Closed nfelnlp closed 3 years ago

nfelnlp commented 3 years ago

The assertion in the token_similarity_kernel function of ExplainerLimeBase

assert original_input.shape[0] == perturbed_input.shape[0]  == 1

https://github.com/nfelnlp/thermostat/blob/24177342945e834552a6df956ae59fdf1e69335b/src/thermostat/explainers/lime.py#L47

only works for IMDB so far. An error is thrown for MNLI, so I debugged it and found out that the two input shapes can still be equal, although they're not exactly 1. I assume this is because it has two text fields ("premise", "hypothesis") instead of one. The calculation below can still be performed with .shape[0]==2.

Do you think removing the == 1 at the end of the assertion would be fine?

rbtsbg commented 3 years ago

That should be the batch dimension, which should be set in the configs.

The two MNLI input strings are typically concatenated by the tokenizer, using a SEP separator token.

The tensor that is passed to the explainer should be the one returned in data.py where such things are handled, i.e. the concatenation.

Note that some models do not have the batch dim at position 0. In these cases a workaround needs to be devised.
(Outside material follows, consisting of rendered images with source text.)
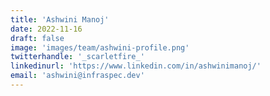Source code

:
 ```yaml
---
title: 'Ashwini Manoj'
date: 2022-11-16
draft: false
image: 'images/team/ashwini-profile.png'
twitterhandle: '_scarletfire_'
linkedinurl: 'https://www.linkedin.com/in/ashwinimanoj/'
email: 'ashwini@infraspec.dev'
---
```

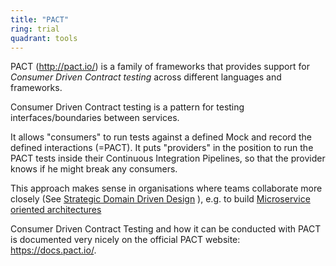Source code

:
 ```yaml
---
title: "PACT"
ring: trial
quadrant: tools
---
```


PACT (http://pact.io/) is a family of frameworks that provides support for _Consumer Driven Contract testing_ across different languages and frameworks.

Consumer Driven Contract testing is a pattern for testing interfaces/boundaries between services.

It allows "consumers" to run tests against a defined Mock and record the defined interactions (=PACT).
It puts "providers" in the position to run the PACT tests inside their Continuous Integration Pipelines, so that the provider knows if he might break any consumers.

This approach makes sense in organisations where teams collaborate more closely (See [Strategic Domain Driven Design](/methods-and-patterns/strategic-domain-driven-design.html) ), e.g. to build [Microservice oriented architectures](/methods-and-patterns/microservices.html)

Consumer Driven Contract Testing and how it can be conducted with PACT is documented very nicely on the official PACT website: https://docs.pact.io/.
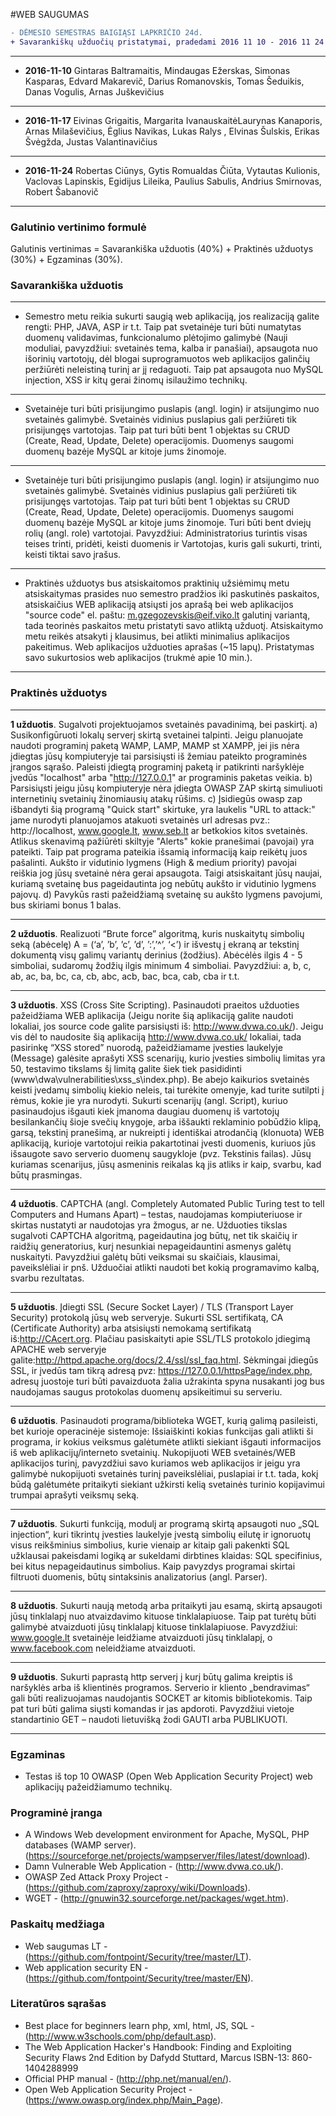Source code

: #WEB SAUGUMAS

```diff
- DĖMESIO SEMESTRAS BAIGIĄSI LAPKRIČIO 24d.
+ Savarankiškų užduočių pristatymai, pradedami 2016 11 10 - 2016 11 24 teorinių paskaitų metu, savanoriai turi pirmenybę. Jeigu jų nėra tada orientuokitės pagal grupės sąrašą, kas ketvirtas studentas.
```

___
- **2016-11-10**
Gintaras Baltramaitis, Mindaugas Ežerskas, Simonas Kasparas, Edvard Makarevič, Darius Romanovskis, Tomas Šeduikis, Danas Vogulis, Arnas Juškevičius

___
- **2016-11-17**
Eivinas Grigaitis, Margarita IvanauskaitėLaurynas Kanaporis, Arnas Milaševičius, Ėglius Navikas, Lukas Ralys , Elvinas Šulskis, Erikas Švėgžda, Justas Valantinavičius

___
- **2016-11-24**
Robertas Ciūnys, Gytis Romualdas Čiūta, Vytautas Kulionis, Vaclovas Lapinskis, Egidijus Lileika, Paulius Sabulis, Andrius Smirnovas, Robert Šabanovič

___




### Galutinio vertinimo formulė

Galutinis vertinimas = Savarankiška užduotis (40%) + Praktinės užduotys (30%) + Egzaminas (30%). </li>


### Savarankiška užduotis

___
- Semestro metu reikia sukurti saugią web aplikaciją, jos realizaciją galite rengti: PHP, JAVA, ASP ir t.t. Taip pat svetainėje turi būti numatytas duomenų validavimas, funkcionalumo plėtojimo galimybė (Nauji moduliai, pavyzdžiui: svetainės tema, kalba ir panašiai), apsaugota nuo išorinių vartotojų, dėl blogai suprogramuotos web aplikacijos galinčių peržiūrėti neleistiną turinį ar jį redaguoti. Taip pat apsaugota nuo MySQL injection, XSS ir kitų gerai žinomų isilaužimo technikų.

___

- Svetainėje turi būti prisijungimo puslapis (angl. login) ir atsijungimo nuo svetainės galimybė. Svetainės vidinius puslapius gali peržiūreti tik prisijungęs vartotojas. Taip pat turi būti bent 1 objektas su CRUD (Create, Read, Update, Delete) operacijomis. Duomenys saugomi duomenų bazėje MySQL ar kitoje jums žinomoje.

___

- Svetainėje turi būti prisijungimo puslapis (angl. login) ir atsijungimo nuo svetainės galimybė. Svetainės vidinius puslapius gali peržiūreti tik prisijungęs vartotojas. Taip pat turi būti bent 1 objektas su CRUD (Create, Read, Update, Delete) operacijomis. Duomenys saugomi duomenų bazėje MySQL ar kitoje jums žinomoje. Turi būti bent dviejų rolių (angl. role) vartotojai. Pavyzdžiui: Administratorius turintis visas teises trinti, pridėti, keisti duomenis ir Vartotojas, kuris gali sukurti, trinti, keisti tiktai savo įrašus.

____

- Praktinės užduotys bus atsiskaitomos praktinių užsiėmimų metu atsiskaitymas prasides nuo semestro pradžios iki paskutinės paskaitos, atsiskaičius WEB aplikaciją atsiųsti jos aprašą bei web aplikacijos "source code" el. paštu: m.gzegozevskis@eif.viko.lt galutinį variantą, tada teorinės paskaitos metu pristatyti savo atliktą užduotį. Atsiskaitymo metu reikės atsakyti į klausimus, bei atlikti minimalius aplikacijos pakeitimus. Web aplikacijos užduoties aprašas (~15 lapų). Pristatymas savo sukurtosios web aplikacijos (trukmė apie 10 min.). 

___

### Praktinės užduotys

___
**1 užduotis**. Sugalvoti projektuojamos svetainės pavadinimą, bei paskirtį. 
a) Susikonfigūruoti lokalų serverį skirtą svetainei talpinti. Jeigu planuojate naudoti programinį paketą WAMP, LAMP, MAMP st XAMPP, jei jis nėra įdiegtas jūsų kompiuteryje tai parsisiųsti iš žemiau pateikto programinės įrangos sąrašo. Paleisti įdiegtą programinį paketą ir patikrinti naršyklėje įvedūs "localhost" arba "http://127.0.0.1" ar programinis paketas veikia. 
b) Parsisiųsti jeigu jūsų kompiuteryje nėra įdiegta OWASP ZAP skirtą simuliuoti internetinių svetainių žinomiausių atakų rūšims. 
c) Įsidiegūs owasp zap išbandyti šią programą "Quick start" skirtuke, yra laukelis "URL to attack:" jame nurodyti planuojamos atakuoti svetainės url adresas pvz.: http://localhost, www.google.lt, www.seb.lt ar betkokios kitos svetainės. Atlikus skenavimą pažiūrėti skiltyje "Alerts" kokie pranešimai (pavojai) yra pateikti. Taip pat programa pateikia išsamią informaciją kaip reikėtų juos pašalinti. Aukšto ir vidutinio lygmens (High & medium priority) pavojai reiškia jog jūsų svetainė nėra gerai apsaugota. Taigi atsiskaitant jūsų naujai, kuriamą svetainę bus pageidautinta jog nebūtų aukšto ir vidutinio lygmens pajovų. 
d) Pavykūs rasti pažeidžiamą svetainę su aukšto lygmens pavojumi, bus skiriami bonus 1 balas.
___

**2 užduotis**. Realizuoti “Brute force” algoritmą, kuris nuskaitytų simbolių seką (abėcelę) A = (‘a’, ’b’, ’c’, ’d’, ’:’,’^’, ‘<’) ir išvestų į ekraną ar tekstinį dokumentą visų galimų variantų derinius (žodžius). Abėcėlės ilgis 4 - 5 simboliai, sudaromų žodžių ilgis minimum 4 simboliai. Pavyzdžiui: a, b, c, ab, ac, ba, bc, ca, cb, abc, acb, bac, bca, cab, cba ir t.t.
___
**3 užduotis**. XSS (Cross Site Scripting). Pasinaudoti praeitos užduoties pažeidžiama WEB aplikacija (Jeigu norite šią aplikaciją galite naudoti lokaliai, jos source code galite parsisiųsti iš: http://www.dvwa.co.uk/). Jeigu vis dėl to naudosite šią aplikaciją http://www.dvwa.co.uk/ lokaliai, tada pasirinkę “XSS stored” nuorodą, pažeidžiamame įvesties laukelyje (Message) galėsite aprašyti XSS scenarijų, kurio įvesties simbolių limitas yra 50, testavimo tikslams šį limitą galite šiek tiek pasididinti (www\dwa\vulnerabilities\xss_s\index.php). Be abejo kaikurios svetainės keisti įvedamų simbolių kiekio neleis, tai turėkite omenyje, kad turite sutilpti į rėmus, kokie jie yra nurodyti. Sukurti scenarijų (angl. Script), kuriuo pasinaudojus išgauti kiek įmanoma daugiau duomenų iš vartotojų besilankančių šioje svečių knygoje, arba iššaukti reklaminio pobūdžio klipą, garsą, tekstinį pranešimą, ar nukreipti į identiškai atrodančią (klonuota) WEB aplikaciją, kurioje vartotojui reikia pakartotinai įvesti duomenis, kuriuos jūs išsaugote savo serverio duomenų saugykloje (pvz. Tekstinis failas). Jūsų kuriamas scenarijus, jūsų asmeninis reikalas ką jis atliks ir kaip, svarbu, kad būtų prasmingas.
___
**4 užduotis**. CAPTCHA (angl. Completely Automated Public Turing test to tell Computers and Humans Apart) – testas, naudojamas kompiuteriuose ir skirtas nustatyti ar naudotojas yra žmogus, ar ne. Užduoties tikslas sugalvoti CAPTCHA algoritmą, pageidautina jog būtų, net tik skaičių ir raidžių generatorius, kurį nesunkiai nepageidauntini asmenys galėtų nuskaityti. Pavyzdžiui galėtų būti veiksmai su skaičiais, klausimai, paveikslėliai ir pnš. Užduočiai atlikti naudoti bet kokią programavimo kalbą, svarbu rezultatas.
___
**5 užduotis**. Įdiegti SSL (Secure Socket Layer) / TLS (Transport Layer Security) protokolą jūsų web serveryje. Sukurti SSL sertifikatą, CA (Certificate Authority) arba atsisiųsti nemokamą sertifikatą iš:http://CAcert.org. Plačiau pasiskaityti apie SSL/TLS protokolo įdiegimą APACHE web serveryje galite:http://httpd.apache.org/docs/2.4/ssl/ssl_faq.html. Sėkmingai įdiegūs SSL, ir įvedūs tam tikrą adresą pvz: https://127.0.0.1/httpsPage/index.php, adresų juostoje turi būti pavaizduota žalia užrakinta spyna nusakanti jog bus naudojamas saugus protokolas duomenų apsikeitimui su serveriu.
___
**6 užduotis**. Pasinaudoti programa/biblioteka WGET, kurią galimą pasileisti, bet kurioje operacinėje sistemoje: Išsiaiškinti kokias funkcijas gali atlikti ši programa, ir kokius veiksmus galėtumėte atlikti siekiant išgauti informacijos iš web aplikacijų/interneto svetainių. Nukopijuoti WEB svetainės/WEB aplikacijos turinį, pavyzdžiui savo kuriamos web aplikacijos ir jeigu yra galimybė nukopijuoti svetainės turinį paveikslėliai, puslapiai ir t.t. tada, kokį būdą galėtumėte pritaikyti siekiant užkirsti kelią svetainės turinio kopijavimui trumpai aprašyti veiksmų seką.
___
**7 užduotis**. Sukurti funkciją, modulį ar programą skirtą apsaugoti nuo „SQL injection“, kuri tikrintų įvesties laukelyje įvestą simbolių eilutę ir ignoruotų visus reikšminius simbolius, kurie vienaip ar kitaip gali pakenkti SQL užklausai pakeisdami logiką ar sukeldami dirbtines klaidas: SQL specifinius, bei kitus nepageidautinus simbolius. Kaip pavyzdys programai skirtai filtruoti duomenis, būtų sintaksinis analizatorius (angl. Parser).
___
**8 užduotis**. Sukurti naują metodą arba pritaikyti jau esamą, skirtą apsaugoti jūsų tinklalapį nuo atvaizdavimo kituose tinklalapiuose. Taip pat turėtų būti galimybė atvaizduoti jūsų tinklalapį kituose tinklalapiuose. Pavyzdžiui: www.google.lt svetainėje leidžiame atvaizduoti jūsų tinklalapį, o www.facebook.com neleidžiame atvaizduoti.
___
**9 užduotis**. Sukurti paprastą http serverį į kurį būtų galima kreiptis iš naršyklės arba iš klientinės programos. Serverio ir kliento „bendravimas“ gali būti realizuojamas naudojantis SOCKET ar kitomis bibliotekomis. Taip pat turi būti galima siųsti komandas ir jas apdoroti. Pavyzdžiui vietoje standartinio GET – naudoti lietuvišką žodi GAUTI arba PUBLIKUOTI.

___
### Egzaminas
- Testas iš top 10 OWASP (Open Web Application Security Project) web aplikacijų pažeidžiamumo technikų.

### Programinė įranga
- A Windows Web development environment for Apache, MySQL, PHP databases (WAMP server). (https://sourceforge.net/projects/wampserver/files/latest/download).
- Damn Vulnerable Web Application - (http://www.dvwa.co.uk/).
- OWASP Zed Attack Proxy Project - (https://github.com/zaproxy/zaproxy/wiki/Downloads).
- WGET - (http://gnuwin32.sourceforge.net/packages/wget.htm).

### Paskaitų medžiaga
- Web saugumas LT - (https://github.com/fontpoint/Security/tree/master/LT).
- Web application security EN - (https://github.com/fontpoint/Security/tree/master/EN).

### Literatūros sąrašas

- Best place for beginners learn php, xml, html, JS, SQL - (http://www.w3schools.com/php/default.asp).  
- The Web Application Hacker's Handbook: Finding and Exploiting Security Flaws 2nd Edition by Dafydd Stuttard, Marcus ISBN-13: 860-1404288999
- Official PHP manual - (http://php.net/manual/en/).
- Open Web Application Security Project - (https://www.owasp.org/index.php/Main_Page).
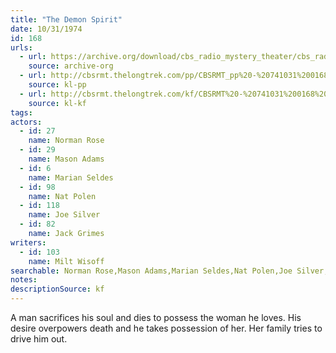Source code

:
 ```yaml
---
title: "The Demon Spirit"
date: 10/31/1974
id: 168
urls: 
  - url: https://archive.org/download/cbs_radio_mystery_theater/cbs_radio_mystery_theater-0151-0200.zip/cbs_radio_mystery_theater-0151-0200%2Fcbsrmt_0168_the_demon_spirit.mp3
    source: archive-org
  - url: http://cbsrmt.thelongtrek.com/pp/CBSRMT_pp%20-%20741031%200168%20The%20Demon%20Spirit.mp3
    source: kl-pp
  - url: http://cbsrmt.thelongtrek.com/kf/CBSRMT%20-%20741031%200168%20The%20Demon%20Spirit_kf.mp3
    source: kl-kf
tags: 
actors:  
  - id: 27
    name: Norman Rose  
  - id: 29
    name: Mason Adams  
  - id: 6
    name: Marian Seldes  
  - id: 98
    name: Nat Polen  
  - id: 118
    name: Joe Silver  
  - id: 82
    name: Jack Grimes
writers:  
  - id: 103
    name: Milt Wisoff
searchable: Norman Rose,Mason Adams,Marian Seldes,Nat Polen,Joe Silver,Jack Grimes Milt Wisoff
notes: 
descriptionSource: kf
---
```

A man sacrifices his soul and dies to possess the woman he loves. His desire overpowers death and he takes possession of her. Her family tries to drive him out.
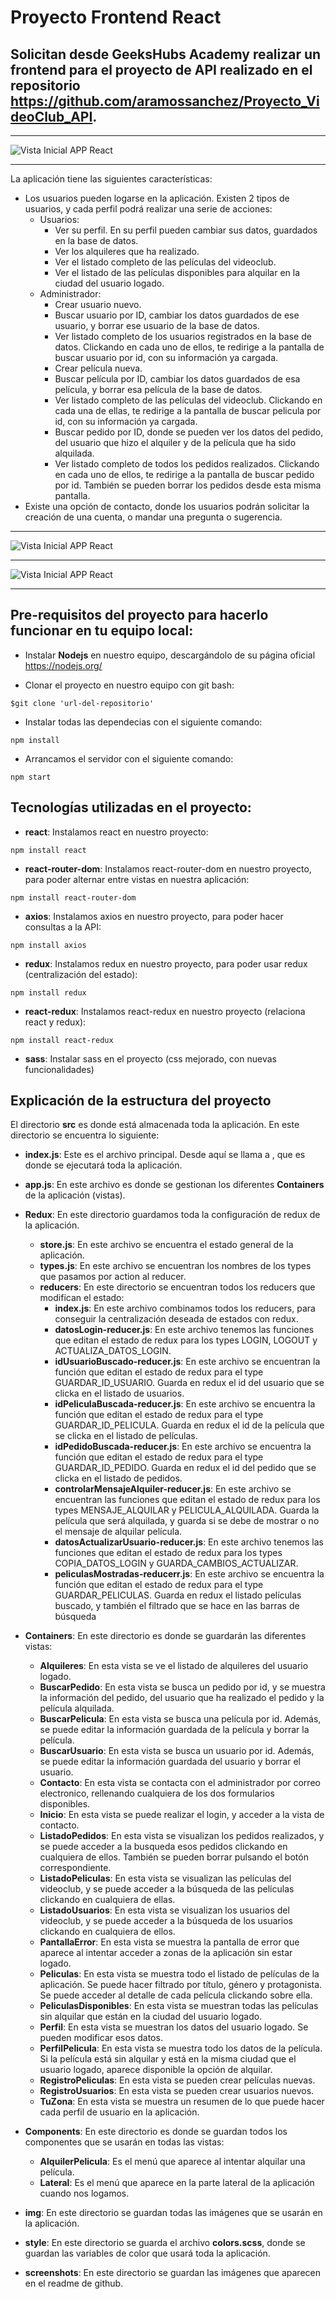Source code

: # Proyecto Frontend React
## Solicitan desde GeeksHubs Academy realizar un frontend para el proyecto de API realizado en el repositorio https://github.com/aramossanchez/Proyecto_VideoClub_API.
***
![Vista Inicial APP React](./frontend/src/screenshots/home.jpg)
***
La aplicación tiene las siguientes características:
* Los usuarios pueden logarse en la aplicación. Existen 2 tipos de usuarios, y cada perfil podrá realizar una serie de acciones:
    * Usuarios:
        * Ver su perfil. En su perfil pueden cambiar sus datos, guardados en la base de datos.
        * Ver los alquileres que ha realizado.
        * Ver el listado completo de las películas del videoclub.
        * Ver el listado de las películas disponibles para alquilar en la ciudad del usuario logado.
    * Administrador:
        * Crear usuario nuevo.
        * Buscar usuario por ID, cambiar los datos guardados de ese usuario, y borrar ese usuario de la base de datos.
        * Ver listado completo de los usuarios registrados en la base de datos. Clickando en cada uno de ellos, te redirige a la pantalla de buscar usuario por id, con su información ya cargada.
        * Crear película nueva.
        * Buscar película por ID, cambiar los datos guardados de esa película, y borrar esa película de la base de datos.
        * Ver listado completo de las películas del videoclub. Clickando en cada una de ellas, te redirige a la pantalla de buscar pelicula por id, con su información ya cargada.
        * Buscar pedido por ID, donde se pueden ver los datos del pedido, del usuario que hizo el alquiler y de la película que ha sido alquilada.
        * Ver listado completo de todos los pedidos realizados. Clickando en cada uno de ellos, te redirige a la pantalla de buscar pedido por id. También se pueden borrar los pedidos desde esta misma pantalla.
* Existe una opción de contacto, donde los usuarios podrán solicitar la creación de una cuenta, o mandar una pregunta o sugerencia.
***
![Vista Inicial APP React](./frontend/src/screenshots/usuario.jpg)
***
![Vista Inicial APP React](./frontend/src/screenshots/administrador.jpg)
***

## Pre-requisitos del proyecto para hacerlo funcionar en tu equipo local:

* Instalar **Nodejs** en nuestro equipo, descargándolo de su página oficial
https://nodejs.org/

* Clonar el proyecto en nuestro equipo con git bash:
```
$git clone 'url-del-repositorio'
```

* Instalar todas las dependecias con el siguiente comando:
```
npm install
```

* Arrancamos el servidor con el siguiente comando:
```
npm start
```

## Tecnologías utilizadas en el proyecto:

* **react**: Instalamos react en nuestro proyecto:
```
npm install react
```
* **react-router-dom**: Instalamos react-router-dom en nuestro proyecto, para poder alternar entre vistas en nuestra aplicación:
```
npm install react-router-dom
```
* **axios**: Instalamos axios en nuestro proyecto, para poder hacer consultas a la API:
```
npm install axios
```
* **redux**: Instalamos redux en nuestro proyecto, para poder usar redux (centralización del estado):
```
npm install redux
```
* **react-redux**: Instalamos react-redux en nuestro proyecto (relaciona react y redux):
```
npm install react-redux
```
* **sass**: Instalar sass en el proyecto (css mejorado, con nuevas funcionalidades)

## Explicación de la estructura del proyecto

El directorio **src** es donde está almacenada toda la aplicación. En este directorio se encuentra lo siguiente:

* **index.js**: Este es el archivo principal. Desde aquí se llama a **<App/>**, que es donde se ejecutará toda la aplicación.

* **app.js**: En este archivo es donde se gestionan los diferentes **Containers** de la aplicación (vistas).

* **Redux**: En este directorio guardamos toda la configuración de redux de la aplicación.
    * **store.js**: En este archivo se encuentra el estado general de la aplicación.
    * **types.js**: En este archivo se encuentran los nombres de los types que pasamos por action al reducer.
    * **reducers**: En este directorio se encuentran todos los reducers que modifican el estado:
        * **index.js**: En este archivo combinamos todos los reducers, para conseguir la centralización deseada de estados con redux.
        * **datosLogin-reducer.js**: En este archivo tenemos las funciones que editan el estado de redux para los types LOGIN, LOGOUT y ACTUALIZA_DATOS_LOGIN.
        * **idUsuarioBuscado-reducer.js**: En este archivo se encuentran la función que editan el estado de redux para el type GUARDAR_ID_USUARIO. Guarda en redux el id del usuario que se clicka en el listado de usuarios.
        * **idPeliculaBuscada-reducer.js**: En este archivo se encuentra la función que editan el estado de redux para el type GUARDAR_ID_PELICULA. Guarda en redux el id de la película que se clicka en el listado de películas.
        * **idPedidoBuscada-reducer.js**: En este archivo se encuentra la función que editan el estado de redux para el type GUARDAR_ID_PEDIDO. Guarda en redux el id del pedido que se clicka en el listado de pedidos.
        * **controlarMensajeAlquiler-reducer.js**: En este archivo se encuentran las funciones que editan el estado de redux para los types MENSAJE_ALQUILAR y PELICULA_ALQUILADA. Guarda la película que será alquilada, y guarda si se debe de mostrar o no el mensaje de alquilar película.
        * **datosActualizarUsuario-reducer.js**: En este archivo tenemos las funciones que editan el estado de redux para los types COPIA_DATOS_LOGIN y GUARDA_CAMBIOS_ACTUALIZAR.
        * **peliculasMostradas-reducerr.js**: En este archivo se encuentra la función que editan el estado de redux para el type GUARDAR_PELICULAS. Guarda en redux el listado películas buscado, y también el filtrado que se hace en las barras de búsqueda

* **Containers**: En este directorio es donde se guardarán las diferentes vistas:
    * **Alquileres**: En esta vista se ve el listado de alquileres del usuario logado.
    * **BuscarPedido**: En esta vista se busca un pedido por id, y se muestra la información del pedido, del usuario que ha realizado el pedido y la película alquilada.
    * **BuscarPelicula**: En esta vista se busca una película por id. Además, se puede editar la información guardada de la película y borrar la película.
    * **BuscarUsuario**: En esta vista se busca un usuario por id. Además, se puede editar la información guardada del usuario y borrar el usuario.
    * **Contacto**: En esta vista se contacta con el administrador por correo electronico, rellenando cualquiera de los dos formularios disponibles.
    * **Inicio**: En esta vista se puede realizar el login, y acceder a la vista de contacto.
    * **ListadoPedidos**: En esta vista se visualizan los pedidos realizados, y se puede acceder a la busqueda esos pedidos clickando en cualquiera de ellos. También se pueden borrar pulsando el botón correspondiente.
    * **ListadoPeliculas**: En esta vista se visualizan las películas del videoclub, y se puede acceder a la búsqueda de las películas clickando en cualquiera de ellas.
    * **ListadoUsuarios**: En esta vista se visualizan los usuarios del videoclub, y se puede acceder a la búsqueda de los usuarios clickando en cualquiera de ellos.
    * **PantallaError**: En esta vista se muestra la pantalla de error que aparece al intentar acceder a zonas de la aplicación sin estar logado.
    * **Peliculas**: En esta vista se muestra todo el listado de películas de la aplicación. Se puede hacer filtrado por título, género y protagonista. Se puede acceder al detalle de cada película clickando sobre ella.
    * **PeliculasDisponibles**: En esta vista se muestran todas las películas sin alquilar que están en la ciudad del usuario logado.
    * **Perfil**: En esta vista se muestran los datos del usuario logado. Se pueden modificar esos datos.
    * **PerfilPelicula**: En esta vista se muestra todo los datos de la película. Si la película está sin alquilar y está en la misma ciudad que el usuario logado, aparece disponible la opción de alquilar.
    * **RegistroPeliculas**: En esta vista se pueden crear películas nuevas.
    * **RegistroUsuarios**: En esta vista se pueden crear usuarios nuevos.
    * **TuZona**: En esta vista se muestra un resumen de lo que puede hacer cada perfil de usuario en la aplicación.

* **Components**: En este directorio es donde se guardan todos los componentes que se usarán en todas las vistas:
    * **AlquilerPelicula**: Es el menú que aparece al intentar alquilar una película.
    * **Lateral**: Es el menú que aparece en la parte lateral de la aplicación cuando nos logamos.
* **img**: En este directorio se guardan todas las imágenes que se usarán en la aplicación.
* **style**: En este directorio se guarda el archivo **colors.scss**, donde se guardan las variables de color que usará toda la aplicación.
* **screenshots**: En este directorio se guardan las imágenes que aparecen en el readme de github.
nfelnlp commented 3 years ago

Ah, of course, thanks. Totally forgot about the batch dimension. So for LIME, the batch dimension should always be one? I will write a separate assert thingy for that then. What do you suggest for the workaround you mentioned?

nfelnlp commented 3 years ago

Batch size and internal_batch_size has to be exactly 1 in order to run explainer jobs with LIME.